To develop the students’ cultural competence is one of the main goals of foreign language teaching. While Byram’s intercultural communicative competence has been a guiding concept in this area for years, newer concepts, such as transcultural competence, discourse competence and symbolic competence, have been introduced in recent years in order to make up for notions of cultural learning Byram’s competence seems to neglect.
An issue with cultural competences in school seems to be that it is hard to train and evaluate them with specific tasks. Mediation as a rather new competence could solve this problem! It is a competence in foreign language learning that enables communication between two people that would not understand each other otherwise because of different linguistic and/or cultural backgrounds. English as the lingua franca of globalization is often used for mediation, so teachers-to-be will have to train their future students to mediate into and from English. Instead of translating word by word, they have to learn to adapt the message to the communicative situation and the addressee, including the cultural backgrounds of the people – or texts – involved.
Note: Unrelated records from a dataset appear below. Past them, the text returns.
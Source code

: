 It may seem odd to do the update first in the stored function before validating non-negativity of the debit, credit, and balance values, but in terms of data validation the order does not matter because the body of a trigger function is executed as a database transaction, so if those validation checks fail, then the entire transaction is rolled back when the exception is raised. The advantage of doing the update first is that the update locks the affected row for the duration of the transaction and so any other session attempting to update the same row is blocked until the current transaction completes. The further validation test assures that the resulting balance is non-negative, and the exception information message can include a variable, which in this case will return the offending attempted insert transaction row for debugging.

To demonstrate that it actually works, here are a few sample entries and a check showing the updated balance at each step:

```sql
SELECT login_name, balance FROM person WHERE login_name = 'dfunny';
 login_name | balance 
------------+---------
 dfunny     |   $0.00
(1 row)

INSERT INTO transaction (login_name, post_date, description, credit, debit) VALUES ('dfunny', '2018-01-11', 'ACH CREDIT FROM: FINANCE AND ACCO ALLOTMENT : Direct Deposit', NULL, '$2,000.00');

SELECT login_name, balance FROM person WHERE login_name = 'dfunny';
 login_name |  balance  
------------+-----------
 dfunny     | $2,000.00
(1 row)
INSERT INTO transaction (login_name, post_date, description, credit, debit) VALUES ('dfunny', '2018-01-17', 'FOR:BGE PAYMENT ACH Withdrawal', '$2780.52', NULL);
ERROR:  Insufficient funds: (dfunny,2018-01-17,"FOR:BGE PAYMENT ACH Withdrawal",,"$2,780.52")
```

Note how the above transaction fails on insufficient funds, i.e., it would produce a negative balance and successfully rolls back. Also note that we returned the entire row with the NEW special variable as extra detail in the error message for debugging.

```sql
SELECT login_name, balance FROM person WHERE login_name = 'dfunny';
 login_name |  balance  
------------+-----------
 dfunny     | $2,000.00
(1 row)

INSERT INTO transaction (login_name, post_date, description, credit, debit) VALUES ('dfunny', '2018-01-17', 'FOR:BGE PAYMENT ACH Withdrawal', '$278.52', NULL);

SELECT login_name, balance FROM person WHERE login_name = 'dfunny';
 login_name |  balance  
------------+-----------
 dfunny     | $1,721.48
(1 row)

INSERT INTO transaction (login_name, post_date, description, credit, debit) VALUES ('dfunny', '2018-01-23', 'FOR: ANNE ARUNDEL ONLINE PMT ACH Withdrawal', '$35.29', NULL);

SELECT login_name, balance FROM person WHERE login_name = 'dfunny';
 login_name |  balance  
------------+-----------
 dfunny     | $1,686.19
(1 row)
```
In the course, you will get to know different approaches to teaching culture, on the one hand, and aspects of the complex process of cultural mediation, on the other hand. You will try out methods of training cultural competences through mediation. Throughout the first half of the term, we will put together a guideline on how to enhance cultural learning by creating good cultural mediation tasks, which will then be applied and reflected on in your own teaching units on cultural mediation.